> **Aim of the task**
When a line of the records contains "andere", copy it.

------------

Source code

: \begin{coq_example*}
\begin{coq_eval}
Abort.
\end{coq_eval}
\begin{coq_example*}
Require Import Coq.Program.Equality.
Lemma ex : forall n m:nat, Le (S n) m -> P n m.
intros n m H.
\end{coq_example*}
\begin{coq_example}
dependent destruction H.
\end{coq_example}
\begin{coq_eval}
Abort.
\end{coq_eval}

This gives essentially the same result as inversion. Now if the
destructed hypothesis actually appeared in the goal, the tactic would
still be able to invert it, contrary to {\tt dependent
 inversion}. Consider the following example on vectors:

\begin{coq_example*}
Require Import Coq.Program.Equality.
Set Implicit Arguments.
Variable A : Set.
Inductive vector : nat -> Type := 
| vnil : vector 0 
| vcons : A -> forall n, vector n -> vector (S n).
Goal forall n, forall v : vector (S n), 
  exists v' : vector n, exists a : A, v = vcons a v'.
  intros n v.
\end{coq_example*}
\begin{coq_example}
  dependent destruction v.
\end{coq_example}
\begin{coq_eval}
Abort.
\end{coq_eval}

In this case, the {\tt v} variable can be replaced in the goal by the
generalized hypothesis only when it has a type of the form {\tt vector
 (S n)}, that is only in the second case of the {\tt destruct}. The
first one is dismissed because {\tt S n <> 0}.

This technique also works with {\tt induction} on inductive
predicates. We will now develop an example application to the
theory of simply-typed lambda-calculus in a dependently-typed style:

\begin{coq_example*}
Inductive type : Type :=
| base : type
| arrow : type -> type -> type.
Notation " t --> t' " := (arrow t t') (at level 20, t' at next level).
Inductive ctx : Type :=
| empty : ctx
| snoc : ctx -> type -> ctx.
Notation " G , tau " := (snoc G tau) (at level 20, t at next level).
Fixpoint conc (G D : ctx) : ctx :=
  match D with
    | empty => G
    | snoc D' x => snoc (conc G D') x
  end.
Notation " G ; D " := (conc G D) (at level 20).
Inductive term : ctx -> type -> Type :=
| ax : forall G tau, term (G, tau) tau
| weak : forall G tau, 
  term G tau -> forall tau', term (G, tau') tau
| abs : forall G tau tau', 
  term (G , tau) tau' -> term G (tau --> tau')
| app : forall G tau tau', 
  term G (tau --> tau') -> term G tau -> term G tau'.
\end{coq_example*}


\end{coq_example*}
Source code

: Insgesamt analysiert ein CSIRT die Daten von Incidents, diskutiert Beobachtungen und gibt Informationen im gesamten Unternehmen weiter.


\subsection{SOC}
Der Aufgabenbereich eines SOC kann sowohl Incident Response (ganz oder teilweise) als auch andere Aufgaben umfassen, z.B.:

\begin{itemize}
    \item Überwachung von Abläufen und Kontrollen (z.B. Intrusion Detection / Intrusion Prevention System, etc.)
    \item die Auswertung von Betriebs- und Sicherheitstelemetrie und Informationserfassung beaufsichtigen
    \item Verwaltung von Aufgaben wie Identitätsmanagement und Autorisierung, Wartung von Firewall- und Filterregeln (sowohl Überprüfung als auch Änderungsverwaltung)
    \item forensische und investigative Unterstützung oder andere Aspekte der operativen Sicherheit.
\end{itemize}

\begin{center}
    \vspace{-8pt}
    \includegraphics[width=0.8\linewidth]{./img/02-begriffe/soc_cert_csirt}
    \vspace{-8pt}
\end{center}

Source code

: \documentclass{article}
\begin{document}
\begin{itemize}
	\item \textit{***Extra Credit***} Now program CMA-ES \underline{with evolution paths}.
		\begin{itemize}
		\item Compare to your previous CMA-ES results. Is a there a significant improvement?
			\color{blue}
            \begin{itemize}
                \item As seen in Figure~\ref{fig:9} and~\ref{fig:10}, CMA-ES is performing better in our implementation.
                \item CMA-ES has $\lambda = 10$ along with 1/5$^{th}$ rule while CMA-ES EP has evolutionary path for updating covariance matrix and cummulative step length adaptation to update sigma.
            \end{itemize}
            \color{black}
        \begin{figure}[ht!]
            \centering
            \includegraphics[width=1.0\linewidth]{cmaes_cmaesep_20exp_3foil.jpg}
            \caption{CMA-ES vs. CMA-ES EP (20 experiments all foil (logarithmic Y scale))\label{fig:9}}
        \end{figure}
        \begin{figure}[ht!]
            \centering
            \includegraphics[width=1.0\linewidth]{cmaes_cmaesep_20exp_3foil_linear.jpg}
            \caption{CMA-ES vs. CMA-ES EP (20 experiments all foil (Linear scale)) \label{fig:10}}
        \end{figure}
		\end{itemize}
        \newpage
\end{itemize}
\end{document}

------------

> **Written answer**
Der Aufgabenbereich eines SOC kann sowohl Incident Response (ganz oder teilweise) als auch andere Aufgaben umfassen, z.B.:
    \item forensische und investigative Unterstützung oder andere Aspekte der operativen Sicherheit.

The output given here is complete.